The season begins in August with draft night and runs through the 17-week football season. Teams select a roster of players whose statistical performance determines scoring for their virtual team throughout the season.

Leagues vary in size and composition: Some are tight groups within a single firm and include everyone from associates to managing directors, while others span multiple firms and are bound together by college affiliation. Teams like the Kosher Pigskins, Hedge Fund Whore, Milk Money and the Banana Hammocks compete for a small purse and big bragging rights.

In the Black Knights league, which is run by commissioner Chip Krotee, a West Point grad and head trader at hedge fund Stonebrook, general managers gathered on draft night for pizza and wings courtesy of Domino's, a Stone-brook holding at the time. "Trying to help earnings," jokes Krotee. Five days prior to draft night, the picking order is assigned according to who makes the best guess about where the Dow closes.

At the end of the season the winner is awarded a Jostens championship ring complete with team, name and cubic zirconia, but players say it's the glory, not the ring, that matters.

Crunching the numbers

Krotee has a shot at winning this year - his record is currently 5-1. He attributes his success to "a lot of relative value" in Eagles' running back Brian Westbrook, not a favorite in the fantasy draft because of past injuries but a pick who has outperformed because of extra time on the field this season.

Krotee also credits his textbook-thick Excel model. "It is as proprietary as any model I would run in my fund," he says. But like most investors, he also heeds superstition-particularly the Madden Curse: When a player appears on the cover of video game "Madden NFL Football," it's time to short that player.

"It's like a company that has performed for the past five years, and earnings look really good; all of a sudden David Faber gets on the television and says there's going to be an SEC investigation," says Krotee. This year's casualty was the Seattle Seahawks' running back Shaun Alexander. The video game was released in late August. A month later he was on the bench with a broken foot.

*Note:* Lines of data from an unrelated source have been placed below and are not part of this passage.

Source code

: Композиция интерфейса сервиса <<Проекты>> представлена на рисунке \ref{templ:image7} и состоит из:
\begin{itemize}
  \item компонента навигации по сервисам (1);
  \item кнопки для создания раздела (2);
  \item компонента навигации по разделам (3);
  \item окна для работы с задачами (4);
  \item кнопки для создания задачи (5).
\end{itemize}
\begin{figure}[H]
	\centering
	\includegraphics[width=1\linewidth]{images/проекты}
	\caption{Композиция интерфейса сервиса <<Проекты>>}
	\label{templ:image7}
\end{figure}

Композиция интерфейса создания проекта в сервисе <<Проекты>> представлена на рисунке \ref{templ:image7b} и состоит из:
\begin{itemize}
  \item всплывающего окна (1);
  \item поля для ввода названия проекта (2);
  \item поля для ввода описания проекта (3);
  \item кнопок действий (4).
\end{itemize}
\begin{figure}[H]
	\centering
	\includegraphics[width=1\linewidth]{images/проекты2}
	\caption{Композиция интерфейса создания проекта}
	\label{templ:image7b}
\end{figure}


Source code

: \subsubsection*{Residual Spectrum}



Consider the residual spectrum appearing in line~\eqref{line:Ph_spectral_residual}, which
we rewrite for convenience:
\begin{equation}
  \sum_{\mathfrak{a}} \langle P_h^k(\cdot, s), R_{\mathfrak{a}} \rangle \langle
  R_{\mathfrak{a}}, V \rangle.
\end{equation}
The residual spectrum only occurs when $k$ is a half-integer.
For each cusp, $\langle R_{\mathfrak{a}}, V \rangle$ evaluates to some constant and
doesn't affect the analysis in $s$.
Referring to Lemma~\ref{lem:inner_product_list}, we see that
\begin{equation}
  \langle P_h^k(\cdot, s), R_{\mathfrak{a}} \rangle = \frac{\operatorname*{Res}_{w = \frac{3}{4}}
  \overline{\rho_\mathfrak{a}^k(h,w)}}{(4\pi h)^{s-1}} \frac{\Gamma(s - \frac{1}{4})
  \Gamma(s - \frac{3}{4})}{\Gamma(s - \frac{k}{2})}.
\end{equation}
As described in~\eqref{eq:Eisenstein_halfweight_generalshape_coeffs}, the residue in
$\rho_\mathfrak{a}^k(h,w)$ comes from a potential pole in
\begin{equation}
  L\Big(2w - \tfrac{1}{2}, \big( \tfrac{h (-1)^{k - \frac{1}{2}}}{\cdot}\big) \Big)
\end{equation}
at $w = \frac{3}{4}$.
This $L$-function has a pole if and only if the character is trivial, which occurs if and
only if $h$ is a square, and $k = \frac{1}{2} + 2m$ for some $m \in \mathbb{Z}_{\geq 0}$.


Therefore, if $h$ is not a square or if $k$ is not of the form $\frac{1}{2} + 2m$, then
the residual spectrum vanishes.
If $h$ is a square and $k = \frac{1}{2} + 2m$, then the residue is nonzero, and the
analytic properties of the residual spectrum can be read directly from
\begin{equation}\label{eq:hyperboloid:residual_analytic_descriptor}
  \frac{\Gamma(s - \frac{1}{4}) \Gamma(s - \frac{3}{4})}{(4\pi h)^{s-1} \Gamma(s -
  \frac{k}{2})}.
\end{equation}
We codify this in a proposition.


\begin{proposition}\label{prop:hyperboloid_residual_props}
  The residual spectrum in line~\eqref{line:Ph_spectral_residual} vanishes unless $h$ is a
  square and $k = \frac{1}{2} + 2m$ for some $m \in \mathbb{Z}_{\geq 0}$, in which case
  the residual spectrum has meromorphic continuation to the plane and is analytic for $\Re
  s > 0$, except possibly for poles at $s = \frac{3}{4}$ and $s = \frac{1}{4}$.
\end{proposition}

Every league has different scoring systems, but for a Bear Stearns group, a depreciation in the value of running backs because of an increase in injuries and shared carries resulted in "a secular shift" toward quarterbacks, making the Colts' Peyton Manning, Eagles' Donovan McNabb, and Rams' Marc Bulger the blue-chip picks of the season. Washington Redskins running back Clinton Portis, not a favorite during draft picks because of an uncertain prognosis on a shoulder injury, has recovered and produced an unexpected upside.

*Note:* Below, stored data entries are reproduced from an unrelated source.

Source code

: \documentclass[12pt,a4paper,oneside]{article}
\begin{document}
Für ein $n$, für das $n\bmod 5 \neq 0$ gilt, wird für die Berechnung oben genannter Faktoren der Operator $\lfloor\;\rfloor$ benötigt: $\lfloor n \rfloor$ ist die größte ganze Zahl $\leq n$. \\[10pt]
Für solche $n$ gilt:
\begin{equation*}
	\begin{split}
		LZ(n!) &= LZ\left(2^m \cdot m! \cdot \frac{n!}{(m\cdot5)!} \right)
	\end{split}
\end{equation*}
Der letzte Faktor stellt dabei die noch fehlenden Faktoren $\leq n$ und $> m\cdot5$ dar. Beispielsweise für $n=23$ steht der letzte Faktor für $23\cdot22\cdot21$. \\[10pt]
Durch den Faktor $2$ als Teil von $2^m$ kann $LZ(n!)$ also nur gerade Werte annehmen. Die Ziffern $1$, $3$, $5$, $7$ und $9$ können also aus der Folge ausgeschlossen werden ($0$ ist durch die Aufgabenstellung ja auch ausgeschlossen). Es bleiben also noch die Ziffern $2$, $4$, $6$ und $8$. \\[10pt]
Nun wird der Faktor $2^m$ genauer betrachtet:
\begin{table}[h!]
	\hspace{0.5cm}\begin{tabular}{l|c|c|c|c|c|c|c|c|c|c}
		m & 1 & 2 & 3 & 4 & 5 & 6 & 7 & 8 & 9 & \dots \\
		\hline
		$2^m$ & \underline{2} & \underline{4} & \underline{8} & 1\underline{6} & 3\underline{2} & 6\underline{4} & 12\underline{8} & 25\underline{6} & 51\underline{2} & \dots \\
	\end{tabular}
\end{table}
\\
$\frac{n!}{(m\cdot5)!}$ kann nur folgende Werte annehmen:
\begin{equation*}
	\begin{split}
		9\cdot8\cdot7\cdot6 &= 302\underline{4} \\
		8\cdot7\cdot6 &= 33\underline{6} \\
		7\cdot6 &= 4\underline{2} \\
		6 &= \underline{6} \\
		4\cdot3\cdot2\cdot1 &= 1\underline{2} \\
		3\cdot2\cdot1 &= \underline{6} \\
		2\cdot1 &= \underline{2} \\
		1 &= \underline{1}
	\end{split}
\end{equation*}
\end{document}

Trading during the season is used to rebalance an out-of-whack roster. Krotee, due to a heavy weighting of wide receivers in his portfolio, traded Deion Branch for Ahman Green, a running back he expects will produce better returns.

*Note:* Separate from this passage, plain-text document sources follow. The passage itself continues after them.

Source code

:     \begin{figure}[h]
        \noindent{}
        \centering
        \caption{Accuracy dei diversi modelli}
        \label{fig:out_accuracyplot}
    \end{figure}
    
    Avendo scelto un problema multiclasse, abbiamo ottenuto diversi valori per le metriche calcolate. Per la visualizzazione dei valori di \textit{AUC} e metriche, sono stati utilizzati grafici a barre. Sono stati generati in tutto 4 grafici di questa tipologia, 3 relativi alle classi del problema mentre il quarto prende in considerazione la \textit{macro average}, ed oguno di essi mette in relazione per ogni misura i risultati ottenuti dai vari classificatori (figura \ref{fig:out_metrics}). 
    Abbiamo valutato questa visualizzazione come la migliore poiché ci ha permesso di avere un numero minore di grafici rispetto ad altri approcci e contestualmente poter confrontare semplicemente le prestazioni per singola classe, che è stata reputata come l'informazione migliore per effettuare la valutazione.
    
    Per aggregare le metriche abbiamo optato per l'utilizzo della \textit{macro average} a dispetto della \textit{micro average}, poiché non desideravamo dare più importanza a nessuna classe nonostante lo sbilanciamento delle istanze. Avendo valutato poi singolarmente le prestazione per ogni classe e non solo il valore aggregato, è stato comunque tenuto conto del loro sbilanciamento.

Is this a waste of manpower that clients should be incensed about? Not according to the commissioner of the World's Most Competitive Fantasy Football League, who declined to speak on the record, as per firm policy. To him it's "team-building with a twist," a way to draw newcomers into the close-knit capital-markets group he manages.

Winners get their names on mahogany plaques in his office, and one lucky team is inducted into the league Hall of Fame, commemorated with a crystal football trophy. For the losers - well, there is the shame of the Toilet Bowl, a consolation tournament for those who don't make the playoffs - and a not-so-subtle reminder to crunch the numbers harder next time.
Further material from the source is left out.